BofA $410 million overdraft settlement wins court OK

By Jonathan Stempel

NEW YORK (Reuters) - Bank of America Corp <BAC.N> has won tentative approval of a $410 million settlement of lawsuits accusing it of charging excessive overdraft fees to roughly 1 million customers.

U.S. District Judge James Lawrence King in Miami granted preliminary approval for the accord on Monday and scheduled a November 7 hearing to consider final approval, court records show.

Bank of America, the largest U.S. bank by assets, is among more than two dozen U.S., Canadian and European lenders that had been named as defendants in the class-action litigation, which in 2009 consolidated lawsuits filed across the country.

JPMorgan Chase & Co <JPM.N>, Citigroup Inc <C.N> and Wells Fargo & Co <WFC.N> are among the other defendants.

Critics say overdraft fees, which are typically $25 or $35, disproportionately burden customers with lower incomes or low account balances.

In their November 2009 complaint, customers accused Bank of America of routinely processing debit transactions from largest to smallest rather than in chronological order.

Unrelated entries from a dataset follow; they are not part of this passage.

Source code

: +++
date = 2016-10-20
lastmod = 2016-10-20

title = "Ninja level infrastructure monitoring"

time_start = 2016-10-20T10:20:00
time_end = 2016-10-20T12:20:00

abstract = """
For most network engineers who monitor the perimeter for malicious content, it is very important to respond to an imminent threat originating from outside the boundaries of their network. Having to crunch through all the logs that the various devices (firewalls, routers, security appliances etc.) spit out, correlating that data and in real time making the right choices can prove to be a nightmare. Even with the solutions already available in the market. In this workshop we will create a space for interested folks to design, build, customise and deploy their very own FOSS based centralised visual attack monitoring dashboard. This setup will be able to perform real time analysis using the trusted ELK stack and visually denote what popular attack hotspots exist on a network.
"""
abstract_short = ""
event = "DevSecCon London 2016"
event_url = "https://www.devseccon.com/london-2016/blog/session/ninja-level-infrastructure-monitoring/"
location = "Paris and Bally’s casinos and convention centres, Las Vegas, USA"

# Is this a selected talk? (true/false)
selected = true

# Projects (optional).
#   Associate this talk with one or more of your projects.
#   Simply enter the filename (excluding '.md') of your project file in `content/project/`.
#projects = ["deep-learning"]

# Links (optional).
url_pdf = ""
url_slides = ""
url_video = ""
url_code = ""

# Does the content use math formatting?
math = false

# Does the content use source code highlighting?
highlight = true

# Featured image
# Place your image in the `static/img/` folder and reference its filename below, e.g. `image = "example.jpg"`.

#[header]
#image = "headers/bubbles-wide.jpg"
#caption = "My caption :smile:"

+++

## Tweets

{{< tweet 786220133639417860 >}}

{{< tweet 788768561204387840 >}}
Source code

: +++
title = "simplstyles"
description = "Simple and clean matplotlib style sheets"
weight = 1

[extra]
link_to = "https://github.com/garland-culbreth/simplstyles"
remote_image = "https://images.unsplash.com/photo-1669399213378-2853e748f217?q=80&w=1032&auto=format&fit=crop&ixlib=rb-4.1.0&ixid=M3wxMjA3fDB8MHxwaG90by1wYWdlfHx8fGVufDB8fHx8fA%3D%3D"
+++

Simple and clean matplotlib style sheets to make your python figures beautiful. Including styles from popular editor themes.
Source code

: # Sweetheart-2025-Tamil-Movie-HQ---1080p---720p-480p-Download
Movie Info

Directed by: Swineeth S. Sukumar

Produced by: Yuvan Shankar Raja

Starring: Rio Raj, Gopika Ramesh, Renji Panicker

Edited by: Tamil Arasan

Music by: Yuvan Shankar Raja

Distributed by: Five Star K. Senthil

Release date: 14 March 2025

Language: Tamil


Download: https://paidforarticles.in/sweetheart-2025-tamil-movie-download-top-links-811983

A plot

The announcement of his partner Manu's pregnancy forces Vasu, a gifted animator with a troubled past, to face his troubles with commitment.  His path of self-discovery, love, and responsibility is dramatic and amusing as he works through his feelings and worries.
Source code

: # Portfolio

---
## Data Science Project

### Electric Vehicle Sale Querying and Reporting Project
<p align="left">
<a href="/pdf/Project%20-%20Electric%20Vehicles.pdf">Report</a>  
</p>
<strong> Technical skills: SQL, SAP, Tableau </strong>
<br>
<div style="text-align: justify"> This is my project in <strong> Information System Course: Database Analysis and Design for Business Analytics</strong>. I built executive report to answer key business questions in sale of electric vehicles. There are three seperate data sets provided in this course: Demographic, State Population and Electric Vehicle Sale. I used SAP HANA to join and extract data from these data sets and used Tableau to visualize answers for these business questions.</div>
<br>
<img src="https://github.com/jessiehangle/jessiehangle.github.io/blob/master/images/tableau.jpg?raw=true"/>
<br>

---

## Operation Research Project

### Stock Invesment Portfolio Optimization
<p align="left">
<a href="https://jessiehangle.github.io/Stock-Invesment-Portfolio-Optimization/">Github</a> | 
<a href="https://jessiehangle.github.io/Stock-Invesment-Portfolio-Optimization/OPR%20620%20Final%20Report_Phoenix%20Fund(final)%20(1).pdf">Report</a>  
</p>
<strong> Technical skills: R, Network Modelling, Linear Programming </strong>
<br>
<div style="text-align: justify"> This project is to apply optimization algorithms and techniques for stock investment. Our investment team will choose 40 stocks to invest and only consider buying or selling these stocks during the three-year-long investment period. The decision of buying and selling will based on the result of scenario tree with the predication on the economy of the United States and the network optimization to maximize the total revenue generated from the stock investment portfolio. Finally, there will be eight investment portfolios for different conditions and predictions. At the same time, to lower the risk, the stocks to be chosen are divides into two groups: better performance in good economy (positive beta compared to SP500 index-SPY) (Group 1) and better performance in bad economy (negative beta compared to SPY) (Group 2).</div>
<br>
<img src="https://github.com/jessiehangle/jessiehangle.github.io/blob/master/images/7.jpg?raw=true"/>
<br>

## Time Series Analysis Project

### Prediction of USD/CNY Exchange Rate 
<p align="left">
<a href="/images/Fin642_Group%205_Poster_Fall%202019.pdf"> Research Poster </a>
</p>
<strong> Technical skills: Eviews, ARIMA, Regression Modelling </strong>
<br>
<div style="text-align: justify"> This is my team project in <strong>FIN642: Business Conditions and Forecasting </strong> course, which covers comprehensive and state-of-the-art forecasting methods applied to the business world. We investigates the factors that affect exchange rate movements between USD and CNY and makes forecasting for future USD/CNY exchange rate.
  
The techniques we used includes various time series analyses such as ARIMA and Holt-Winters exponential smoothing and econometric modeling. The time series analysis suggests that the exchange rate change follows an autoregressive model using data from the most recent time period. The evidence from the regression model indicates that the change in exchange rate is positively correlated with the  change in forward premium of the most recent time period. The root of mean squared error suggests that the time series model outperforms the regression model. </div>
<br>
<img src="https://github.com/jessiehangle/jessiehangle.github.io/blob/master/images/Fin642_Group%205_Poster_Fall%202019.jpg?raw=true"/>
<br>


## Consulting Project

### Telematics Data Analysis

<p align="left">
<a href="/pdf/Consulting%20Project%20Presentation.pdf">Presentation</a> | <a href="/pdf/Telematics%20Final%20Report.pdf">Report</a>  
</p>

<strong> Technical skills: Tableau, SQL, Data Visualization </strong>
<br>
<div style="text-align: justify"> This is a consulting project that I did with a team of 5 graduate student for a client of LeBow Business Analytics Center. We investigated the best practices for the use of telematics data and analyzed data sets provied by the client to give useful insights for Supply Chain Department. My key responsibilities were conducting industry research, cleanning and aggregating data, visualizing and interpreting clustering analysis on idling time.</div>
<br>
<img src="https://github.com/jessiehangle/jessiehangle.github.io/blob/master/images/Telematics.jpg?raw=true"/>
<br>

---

They said this caused account balances to fall faster, sometimes causing customers to rack up hundreds of dollars of fees, even if they had been overdrawn by just a few dollars.

Bank of America spokeswoman Anne Pace said in an email the Charlotte, North Carolina-based bank has eliminated overdraft fees for debit card transactions and significantly lowered fees for customers who overdraw excessively.

According to a court filing, Bank of America will not oppose a request by the plaintiffs' lawyers for attorneys' fees of up to 30 percent of the settlement fund, net of expenses.

Last year, the Federal Reserve prohibited banks from charging overdraft fees on electronic and debit card transactions without advance customer approval.

Wells Fargo has appealed an August 2010 court order that it pay $203 million to California customers in an overdraft case.

The case is In re: Checking Account Overdraft Litigation, U.S. District Court, Southern District of Florida, No. 09-md-02036.